Thousands of people are detained in Iraq without due process in apparent violation of international law, the United Nations said on Wednesday, adding that 6,000 of the country's 10,000 prisoners were in the hands of the U.S. military.
In Iraq, “one of the major human rights challenges remains the detention of thousands of persons without due process,” Secretary-General Kofi Annan said in a report to the 15-nation U.N. Security Council.
Brits Cut and Run? (Glasgow Herald)
BRITISH forces may begin a withdrawal from Iraq “in three or four months”, a senior UK commander claimed yesterday.
Lieutenant-Colonel Andrew Williams leads a 1000-man battle-group based near the flashpoint town of al Amarah, about 100 miles north of Basra.
However, the Ministry of Defence played down the suggestion of any timetable for the removal of the 8500 UK troops in Iraq, saying that any cut in force levels was “contingent on the security situation and the availability of Iraqi forces to shoulder responsibility”.

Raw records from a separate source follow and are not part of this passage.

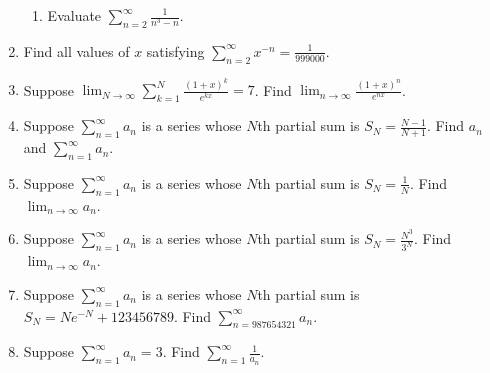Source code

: \documentclass[11pt]{article}
\begin{document}
\begin{enumerate}
\begin{enumerate}
    \item Evaluate $\displaystyle \sum_{n=2}^\infty \frac1{n^3-n}$.

  \end{enumerate}

  \item Find all values of $x$ satisfying $\displaystyle \sum_{n=2}^\infty
  x^{-n} = \frac1{999000}$.

  \item Suppose
  $\displaystyle\lim_{N\to\infty}\sum_{k=1}^N\frac{(1+x)^k}{e^{kx}}=7$. Find
  $\displaystyle\lim_{n\to\infty}\frac{(1+x)^n}{e^{nx}}$.

  \item Suppose $\displaystyle\sum_{n=1}^\infty a_n$ is a series whose $N$th
  partial sum is $\displaystyle S_N=\frac{N-1}{N+1}$. Find
  $a_n$ and $\displaystyle\sum_{n=1}^\infty a_n$.

  \item Suppose $\displaystyle\sum_{n=1}^\infty a_n$ is a series whose $N$th
  partial sum is $\displaystyle S_N=\frac1N$. Find
  $\displaystyle\lim_{n\to\infty}a_n$.

  \item Suppose $\displaystyle\sum_{n=1}^\infty a_n$ is a series whose $N$th
  partial sum is $\displaystyle S_N=\frac{N^3}{3^N}$. Find
  $\displaystyle\lim_{n\to\infty}a_n$.

  \item Suppose $\displaystyle\sum_{n=1}^\infty a_n$ is a series whose $N$th
  partial sum is $\displaystyle S_N=Ne^{-N}+123456789$. Find
  $\displaystyle\sum_{n=987654321}^\infty a_n$.

  \item Suppose $\displaystyle\sum_{n=1}^\infty a_n=3$. Find
  $\displaystyle\sum_{n=1}^\infty\frac1{a_n}$.

\end{enumerate}
\end{document}
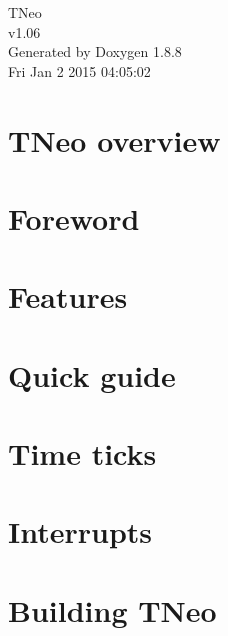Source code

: \documentclass[twoside]{book}
\newcommand{\+}{\discretionary{\mbox{\scriptsize$\hookleftarrow$}}{}{}}
\newcommand{\clearemptydoublepage}{%
  \newpage{\pagestyle{empty}\cleardoublepage}%
}
\begin{document}
\hypersetup{pageanchor=false,
             bookmarks=true,
             bookmarksnumbered=true,
             pdfencoding=unicode
            }
\begin{titlepage}
\vspace*{7cm}
\begin{center}%
{\Large T\+Neo \\[1ex]\large v1.\+06 }\\
\vspace*{1cm}
{\large Generated by Doxygen 1.8.8}\\
\vspace*{0.5cm}
{\small Fri Jan 2 2015 04:05:02}\\
\end{center}
\end{titlepage}
\clearemptydoublepage
\tableofcontents
\clearemptydoublepage
{}
\hypersetup{pageanchor=true}

\chapter{T\+Neo overview}
\label{index}\hypertarget{index}{}
\chapter{Foreword}
\label{foreword}
\hypertarget{foreword}{}

\chapter{Features}
\label{features}
\hypertarget{features}{}

\chapter{Quick guide}
\label{quick_guide}
\hypertarget{quick_guide}{}

\chapter{Time ticks}
\label{time_ticks}
\hypertarget{time_ticks}{}

\chapter{Interrupts}
\label{interrupts}
\hypertarget{interrupts}{}

\chapter{Building T\+Neo}
\label{building}
\hypertarget{building}{}

\end{document}
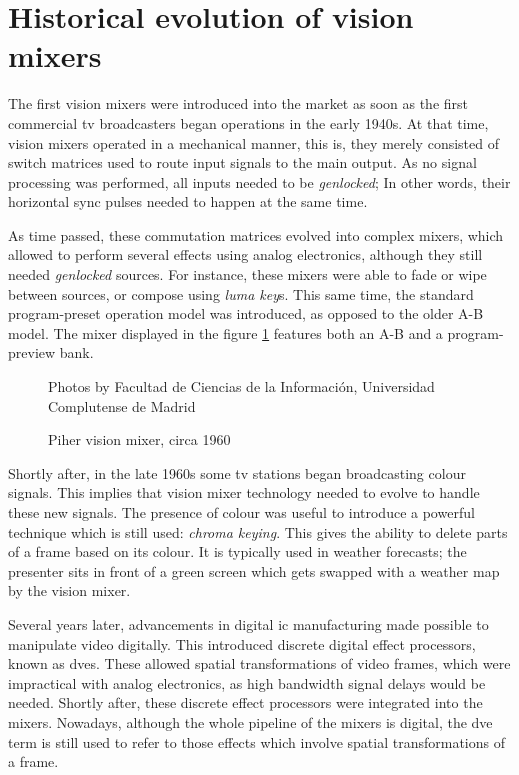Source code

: \documentclass[../main.tex]{subfiles}
\begin{document}
\section{Historical evolution of vision mixers}
The first vision mixers were introduced into the market as soon as the first commercial \gls{tv} broadcasters began operations in the early 1940s\cite{ArmesRoy1988Ov}. At that time, vision mixers operated in a mechanical manner, this is, they merely consisted of switch matrices used to route input signals to the main output. As no signal processing was performed, all inputs needed to be \textit{genlocked}; In other words, their horizontal sync pulses needed to happen at the same time\cite{becg2020}.\newline

As time passed, these commutation matrices evolved into complex mixers, which allowed to perform several effects using analog electronics, although they still needed \textit{genlocked} sources. For instance, these mixers were able to fade or wipe between sources, or compose using \textit{luma key}s\cite{WardPeter2001Saob}. This same time, the standard program-preset operation model was introduced, as opposed to the older A-B model. The mixer displayed in the figure \ref{fig:piher} features both an A-B and a program-preview bank.\newline

\begin{figure}[hbtp]
    \centering
    \footnotesize{Photos by Facultad de Ciencias de la Información, Universidad Complutense de Madrid}

    \caption{Piher vision mixer, circa 1960}
    \label{fig:piher}
\end{figure}

Shortly after, in the late 1960s some \gls{tv} stations began broadcasting colour signals. This implies that vision mixer technology needed to evolve to handle these new signals. The presence of colour was useful to introduce a powerful technique which is still used: \textit{chroma keying}\cite{jpeters}\cite{tmMixerHistory}. This gives the ability to delete parts of a frame based on its colour. It is typically used in weather forecasts; the presenter sits in front of a green screen which gets swapped with a weather map by the vision mixer.\newline

Several years later, advancements in digital \gls{ic} manufacturing made possible to manipulate video digitally\cite{kitplus2015}. This introduced discrete digital effect processors, known as \glspl{dve}. These allowed spatial transformations of video frames, which were impractical with analog electronics, as high bandwidth signal delays would be needed. Shortly after, these discrete effect processors were integrated into the mixers. Nowadays, although the whole pipeline of the mixers is digital, the \gls{dve} term is still used to refer to those effects which involve spatial transformations of a frame\cite{OwensJim2020Tp}\cite{UtterbackAndrew2015STPa}.\newline
\end{document}
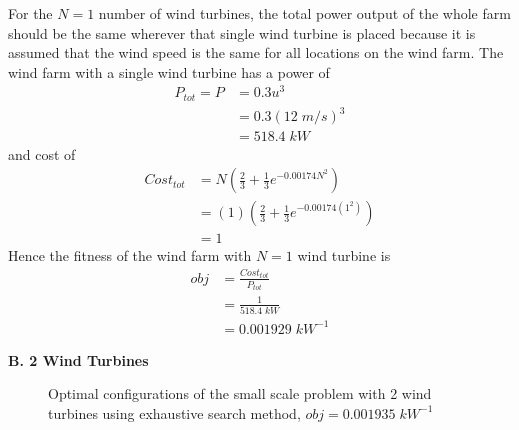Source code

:         For the $N=1$ number of wind turbines, the total power output of the whole farm should be the same wherever that single wind turbine is placed because it is assumed that the wind speed is the same for all locations on the wind farm. The wind farm with a single wind turbine has a power of
        \begin{align*}
            P_{tot}=P
            &= 0.3u^3 \\
            &= 0.3(12\;m/s)^3\\
            &= 518.4 \;kW
        \end{align*}
        and cost of
        \begin{align*}
            Cost_{tot}
            &= N\left(\frac{2}{3} + \frac{1}{3}e^{-0.00174N^2}\right) \\
            &= \left(1\right)\left(\frac{2}{3} + \frac{1}{3}e^{-0.00174\left(1^2\right)}\right) \\
            &= 1
        \end{align*}
        Hence the fitness of the wind farm with $N=1$ wind turbine is
        \begin{align*}
            obj
            &= \frac{Cost_{tot}}{P_{tot}} \\
            &= \frac{1}{518.4 \;kW} \\
            &= 0.001929\; kW^{-1}
        \end{align*}
    
    \textbf{B. 2 Wind Turbines}
    	\begin{figure}[H]
            \centering
            \qquad
            \caption{Optimal configurations of the small scale problem with 2 wind turbines using exhaustive search method, $obj=0.001935\;kW^{-1}$}
        \end{figure}
    
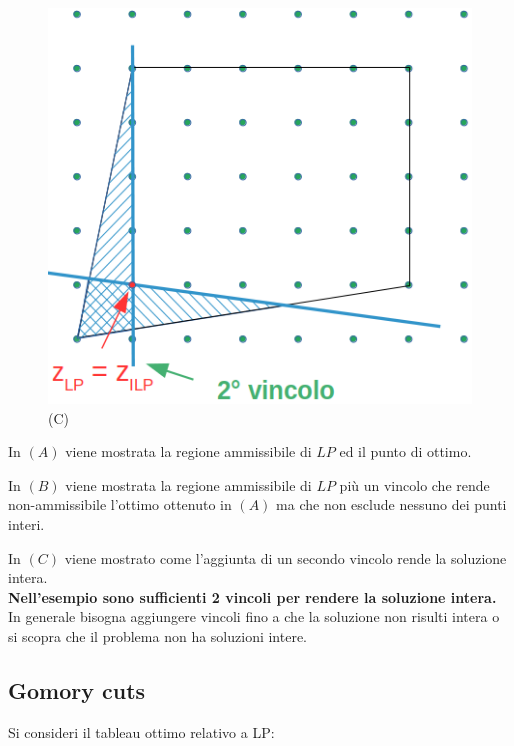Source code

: \begin{figure}[!htb]
	\includegraphics[width=\linewidth]{images/graph11.png}
	(C)
	\label{fig:paniditaglio3}
	\endminipage
\end{figure}

In $(A)$ viene mostrata la regione ammissibile di $LP$ ed il punto di ottimo.

In $(B)$ viene mostrata la regione ammissibile di $LP$ più un vincolo che rende non-ammissibile l'ottimo ottenuto in $(A)$ ma che non esclude nessuno dei punti interi.

In $(C)$ viene mostrato come l'aggiunta di un secondo vincolo rende la soluzione intera.\\
\textbf{Nell'esempio sono sufficienti 2 vincoli per rendere la soluzione intera.}
In generale bisogna aggiungere vincoli fino a che la soluzione non risulti intera o si scopra che il problema non ha soluzioni intere.

\subsection{Gomory cuts}
Si consideri il tableau ottimo relativo a LP:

Losing Control of the Mercenaries (The Guardian)
A group of American security guards in Iraq have alleged they were beaten, stripped and threatened with a snarling dog by US marines when they were detained after an alleged shooting incident outside Falluja last month.
“I never in my career have treated anybody so inhumane,” one of the contractors, Rick Blanchard, a former Florida state trooper, wrote in an email quoted in the Los Angeles Times. “They treated us like insurgents, roughed us up, took photos, hazed [bullied] us, called us names.”

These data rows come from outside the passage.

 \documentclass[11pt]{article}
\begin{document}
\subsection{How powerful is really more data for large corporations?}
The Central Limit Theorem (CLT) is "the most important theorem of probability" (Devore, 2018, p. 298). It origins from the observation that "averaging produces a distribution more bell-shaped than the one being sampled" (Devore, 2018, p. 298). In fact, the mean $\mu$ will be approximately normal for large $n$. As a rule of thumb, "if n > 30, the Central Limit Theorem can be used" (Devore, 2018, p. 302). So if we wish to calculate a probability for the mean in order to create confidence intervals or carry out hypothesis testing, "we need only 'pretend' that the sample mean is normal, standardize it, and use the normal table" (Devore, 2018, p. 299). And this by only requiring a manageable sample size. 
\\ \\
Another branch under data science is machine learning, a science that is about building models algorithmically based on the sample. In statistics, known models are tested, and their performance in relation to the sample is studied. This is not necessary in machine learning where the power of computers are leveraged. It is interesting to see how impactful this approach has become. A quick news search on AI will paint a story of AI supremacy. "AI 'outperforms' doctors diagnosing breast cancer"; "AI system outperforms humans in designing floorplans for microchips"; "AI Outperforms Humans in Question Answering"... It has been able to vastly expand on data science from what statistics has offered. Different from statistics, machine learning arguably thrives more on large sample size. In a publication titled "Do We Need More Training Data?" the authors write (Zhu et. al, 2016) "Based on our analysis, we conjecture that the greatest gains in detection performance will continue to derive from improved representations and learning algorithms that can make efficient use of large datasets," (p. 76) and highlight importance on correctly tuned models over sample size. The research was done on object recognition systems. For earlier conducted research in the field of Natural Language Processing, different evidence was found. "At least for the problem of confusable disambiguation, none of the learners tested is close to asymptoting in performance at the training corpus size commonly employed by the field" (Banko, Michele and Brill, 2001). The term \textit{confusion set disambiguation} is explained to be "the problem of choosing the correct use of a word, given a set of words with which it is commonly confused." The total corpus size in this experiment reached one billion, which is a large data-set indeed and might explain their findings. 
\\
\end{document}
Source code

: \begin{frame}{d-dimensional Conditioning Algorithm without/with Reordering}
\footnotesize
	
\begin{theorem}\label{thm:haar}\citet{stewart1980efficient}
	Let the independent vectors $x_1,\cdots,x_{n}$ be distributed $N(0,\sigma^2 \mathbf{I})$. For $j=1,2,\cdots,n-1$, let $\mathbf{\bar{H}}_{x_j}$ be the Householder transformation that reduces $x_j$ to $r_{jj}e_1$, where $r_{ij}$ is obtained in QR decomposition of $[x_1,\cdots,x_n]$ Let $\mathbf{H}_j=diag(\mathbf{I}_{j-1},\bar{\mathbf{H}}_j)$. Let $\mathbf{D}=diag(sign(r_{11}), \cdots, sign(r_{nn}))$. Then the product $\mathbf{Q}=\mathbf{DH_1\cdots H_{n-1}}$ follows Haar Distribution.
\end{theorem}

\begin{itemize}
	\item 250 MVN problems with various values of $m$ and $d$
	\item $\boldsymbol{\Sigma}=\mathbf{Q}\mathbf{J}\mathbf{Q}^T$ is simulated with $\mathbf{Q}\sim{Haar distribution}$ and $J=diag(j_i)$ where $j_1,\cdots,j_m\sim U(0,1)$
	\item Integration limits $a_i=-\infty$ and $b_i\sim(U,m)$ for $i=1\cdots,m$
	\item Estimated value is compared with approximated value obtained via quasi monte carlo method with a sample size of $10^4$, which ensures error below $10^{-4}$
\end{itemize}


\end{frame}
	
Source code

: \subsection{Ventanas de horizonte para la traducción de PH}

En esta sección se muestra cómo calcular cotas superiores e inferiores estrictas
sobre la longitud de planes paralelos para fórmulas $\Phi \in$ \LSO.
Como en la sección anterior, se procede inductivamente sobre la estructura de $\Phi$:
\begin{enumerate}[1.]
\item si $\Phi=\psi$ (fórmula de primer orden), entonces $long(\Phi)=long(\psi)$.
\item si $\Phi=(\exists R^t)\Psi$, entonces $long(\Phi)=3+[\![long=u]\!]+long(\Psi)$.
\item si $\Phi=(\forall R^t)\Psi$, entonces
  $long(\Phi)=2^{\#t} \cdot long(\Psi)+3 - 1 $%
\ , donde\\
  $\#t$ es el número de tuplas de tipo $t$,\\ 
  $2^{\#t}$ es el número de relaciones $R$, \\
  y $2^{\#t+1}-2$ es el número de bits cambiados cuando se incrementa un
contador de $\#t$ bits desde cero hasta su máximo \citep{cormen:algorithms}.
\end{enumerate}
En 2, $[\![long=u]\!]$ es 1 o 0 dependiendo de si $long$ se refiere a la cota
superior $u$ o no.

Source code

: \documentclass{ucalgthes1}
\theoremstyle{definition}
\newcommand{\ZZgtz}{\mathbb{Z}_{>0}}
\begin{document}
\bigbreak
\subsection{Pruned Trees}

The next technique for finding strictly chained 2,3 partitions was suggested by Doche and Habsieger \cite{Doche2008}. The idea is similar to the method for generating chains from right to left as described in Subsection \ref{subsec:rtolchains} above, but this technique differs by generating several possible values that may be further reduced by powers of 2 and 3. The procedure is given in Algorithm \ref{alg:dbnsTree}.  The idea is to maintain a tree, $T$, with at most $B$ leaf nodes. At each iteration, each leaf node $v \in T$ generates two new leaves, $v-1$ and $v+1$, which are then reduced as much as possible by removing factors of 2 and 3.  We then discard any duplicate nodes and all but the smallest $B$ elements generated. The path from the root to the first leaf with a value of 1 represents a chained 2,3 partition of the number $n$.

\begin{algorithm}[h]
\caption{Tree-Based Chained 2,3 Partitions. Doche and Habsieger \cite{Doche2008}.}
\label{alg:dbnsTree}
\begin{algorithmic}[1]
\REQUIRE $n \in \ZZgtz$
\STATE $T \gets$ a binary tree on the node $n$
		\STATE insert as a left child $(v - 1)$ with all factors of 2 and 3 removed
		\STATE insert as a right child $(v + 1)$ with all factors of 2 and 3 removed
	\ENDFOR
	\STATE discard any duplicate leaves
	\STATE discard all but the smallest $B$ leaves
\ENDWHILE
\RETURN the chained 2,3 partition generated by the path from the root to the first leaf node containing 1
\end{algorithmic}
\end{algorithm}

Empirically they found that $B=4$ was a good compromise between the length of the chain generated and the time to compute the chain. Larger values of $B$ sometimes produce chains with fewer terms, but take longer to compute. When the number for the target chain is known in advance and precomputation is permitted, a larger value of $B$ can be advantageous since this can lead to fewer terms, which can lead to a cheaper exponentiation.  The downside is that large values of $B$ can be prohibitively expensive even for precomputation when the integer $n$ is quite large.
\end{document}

According to Peter Singer, a Brookings Institute scholar and author of the book Corporate Warriors, private military contractors in Iraq are operating in a black hole as they do not fall within the military chain of command. “What appears to have happened here is tension between forces bubbling to the surface,” he told the Guardian.

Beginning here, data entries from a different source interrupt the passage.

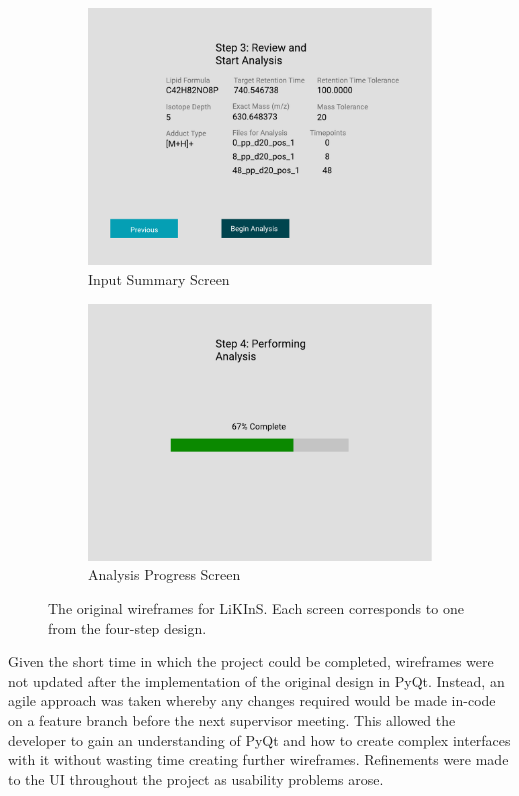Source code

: \documentclass{l4proj}
\begin{document}
\begin{figure}
\begin{subfigure}{0.4\linewidth}
        \includegraphics[width=\linewidth]{dissertation/images/wireframes/wireframe3.pdf}
    \caption{Input Summary Screen}
        \end{subfigure}
        \begin{subfigure}{0.4\linewidth}
        \includegraphics[width=\linewidth]{dissertation/images/wireframes/wireframe4.pdf}
    \caption{Analysis Progress Screen}
    \end{subfigure}
    \caption{The original wireframes for LiKInS. Each screen corresponds to one from the four-step design.}
    \label{fig:wireframes}
\end{figure}


Given the short time in which the project could be completed, wireframes were not updated after the implementation of the original design in PyQt. Instead, an agile approach was taken whereby any changes required would be made in-code on a feature branch before the next supervisor meeting. This allowed the developer to gain an understanding of PyQt and how to create complex interfaces with it without wasting time creating further wireframes. Refinements were made to the UI throughout the project as usability problems arose.
\end{document}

But he said the incident also raised the question of what happens to contractors if they are caught doing something wrong, such as firing on civilians, as their legal status is not defined. “If the marines think [the contractors] did do something illegal there is no process they can go through. Who are they going to hand them over to?” Mr Singer said. “There have been more than 20,000 [contractors] on the ground in Iraq for more than two years and not one has been prosecuted for anything.”